Subacute toxicity studies


4 femalerats were exposed to a saturated atmosphere (700 mg/m3) of MeS for 7 hours per day, 5 days per week for 4 weeks. Animals were weighed each day, and their condition and behaviour were recorded throughout the exposure period. Urine was collected overnight after the last exposure day for biochemical testing. Gross necropsy and microscopic examination of organs was carried out. MeS at 700 mg/m3 (120 ppm), the maximum achievable atmosphere, did not cause any adverse effects (Gage, 1970).

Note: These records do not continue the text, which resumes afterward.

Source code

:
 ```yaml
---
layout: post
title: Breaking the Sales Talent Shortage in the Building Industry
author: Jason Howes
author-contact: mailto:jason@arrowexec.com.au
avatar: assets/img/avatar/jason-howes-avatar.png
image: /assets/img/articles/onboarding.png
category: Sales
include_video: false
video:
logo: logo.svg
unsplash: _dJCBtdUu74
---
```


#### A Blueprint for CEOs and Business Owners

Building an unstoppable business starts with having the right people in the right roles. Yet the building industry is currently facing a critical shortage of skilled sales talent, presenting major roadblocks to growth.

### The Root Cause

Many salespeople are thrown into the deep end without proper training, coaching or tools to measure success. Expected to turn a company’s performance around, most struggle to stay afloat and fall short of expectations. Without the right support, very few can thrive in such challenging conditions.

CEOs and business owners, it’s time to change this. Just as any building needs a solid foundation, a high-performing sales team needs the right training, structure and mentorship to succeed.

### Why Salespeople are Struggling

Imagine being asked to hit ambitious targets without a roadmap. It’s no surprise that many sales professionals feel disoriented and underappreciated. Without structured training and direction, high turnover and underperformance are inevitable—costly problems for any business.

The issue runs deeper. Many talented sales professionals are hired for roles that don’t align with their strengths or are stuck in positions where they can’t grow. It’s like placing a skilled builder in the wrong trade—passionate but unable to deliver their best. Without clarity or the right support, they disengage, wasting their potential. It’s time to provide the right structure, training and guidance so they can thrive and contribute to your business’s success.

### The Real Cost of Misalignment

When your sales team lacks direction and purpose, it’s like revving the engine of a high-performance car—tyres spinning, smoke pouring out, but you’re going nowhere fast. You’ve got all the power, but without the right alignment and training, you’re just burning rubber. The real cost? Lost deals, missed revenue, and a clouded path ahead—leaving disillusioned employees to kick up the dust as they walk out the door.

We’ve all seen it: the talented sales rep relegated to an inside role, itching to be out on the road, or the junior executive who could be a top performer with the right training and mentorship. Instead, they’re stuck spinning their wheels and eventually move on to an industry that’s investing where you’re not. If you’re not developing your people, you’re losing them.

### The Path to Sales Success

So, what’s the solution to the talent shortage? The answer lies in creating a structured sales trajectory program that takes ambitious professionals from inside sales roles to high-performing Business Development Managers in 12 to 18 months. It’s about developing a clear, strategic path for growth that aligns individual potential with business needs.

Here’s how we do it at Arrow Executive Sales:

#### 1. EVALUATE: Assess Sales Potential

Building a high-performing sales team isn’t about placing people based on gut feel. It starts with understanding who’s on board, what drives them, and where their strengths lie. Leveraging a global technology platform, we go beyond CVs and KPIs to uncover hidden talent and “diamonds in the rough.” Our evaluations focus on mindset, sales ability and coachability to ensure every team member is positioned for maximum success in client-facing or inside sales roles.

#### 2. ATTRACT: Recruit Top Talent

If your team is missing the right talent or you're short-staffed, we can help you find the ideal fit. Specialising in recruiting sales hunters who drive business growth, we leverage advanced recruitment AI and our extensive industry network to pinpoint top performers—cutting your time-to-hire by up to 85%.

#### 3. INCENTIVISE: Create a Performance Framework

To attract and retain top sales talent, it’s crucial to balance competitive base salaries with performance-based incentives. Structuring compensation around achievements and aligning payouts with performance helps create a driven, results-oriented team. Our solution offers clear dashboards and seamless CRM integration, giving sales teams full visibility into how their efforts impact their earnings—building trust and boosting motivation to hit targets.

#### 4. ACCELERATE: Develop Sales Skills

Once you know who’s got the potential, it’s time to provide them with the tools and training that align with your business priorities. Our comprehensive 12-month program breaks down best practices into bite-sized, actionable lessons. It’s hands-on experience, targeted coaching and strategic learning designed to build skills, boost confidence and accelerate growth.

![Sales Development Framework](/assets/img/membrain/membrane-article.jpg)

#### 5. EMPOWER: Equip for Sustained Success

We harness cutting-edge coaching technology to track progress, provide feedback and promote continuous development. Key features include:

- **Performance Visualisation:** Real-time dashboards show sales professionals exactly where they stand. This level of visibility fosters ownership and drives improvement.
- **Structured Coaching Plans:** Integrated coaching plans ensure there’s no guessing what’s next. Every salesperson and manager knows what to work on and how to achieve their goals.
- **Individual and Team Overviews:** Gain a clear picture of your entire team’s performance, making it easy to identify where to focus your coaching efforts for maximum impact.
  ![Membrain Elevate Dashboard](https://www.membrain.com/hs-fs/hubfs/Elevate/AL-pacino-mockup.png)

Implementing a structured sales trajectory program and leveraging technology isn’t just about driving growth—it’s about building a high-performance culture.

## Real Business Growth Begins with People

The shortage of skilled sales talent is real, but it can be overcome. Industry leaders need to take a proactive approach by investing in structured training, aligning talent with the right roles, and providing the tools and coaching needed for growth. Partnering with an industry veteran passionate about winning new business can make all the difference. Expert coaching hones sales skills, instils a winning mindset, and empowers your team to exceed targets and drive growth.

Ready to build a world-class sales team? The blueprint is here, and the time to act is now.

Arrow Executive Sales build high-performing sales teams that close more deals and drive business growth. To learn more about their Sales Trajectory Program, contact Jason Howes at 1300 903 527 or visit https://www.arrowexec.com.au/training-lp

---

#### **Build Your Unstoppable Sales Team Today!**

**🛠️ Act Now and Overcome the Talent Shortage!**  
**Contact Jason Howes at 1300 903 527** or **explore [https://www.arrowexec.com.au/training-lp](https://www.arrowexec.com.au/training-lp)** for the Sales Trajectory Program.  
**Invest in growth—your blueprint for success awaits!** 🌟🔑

From the chronic studies in rats and dogs, a systemic NOAEL of 50 mg/kg bw/day can be used for quantitative human health risk assessment of the use of MeS. The target organ being bone, not seen in children (secondary reference, Abbott and Harrisson, 1978.).

Repeated dose toxicity: via oral route - systemic effects (target organ) other: bone

Justification for classification or non-classification

The guidance values for classification of a substance as harmful on repeated exposure by the oral route according to the criteria of Annex VI Directive 67/748/(R48/22) relate to severe effects reported at 50 mg/kg bw/day or below in a 90-day study. The equivalent guidance values for classification according to EU/GHS criteria (STOT Category 2) relate to effects reported at 10-100 mg/kg bw/day in a 90-day study.

For MeS, the no-effect level in both 17-week and 2-year oral dietary studies (Webb & Hansen, 1963) was 50 mg/kg bw/day. Slight effects on bone density were reported at the LOAEL of 500 mg/kg bw/day in the subchronic study.

MeS is not classified for repeat-dose toxicity according to the criteria of Annex VI Directive 67/748/EECor UN/EU GHS.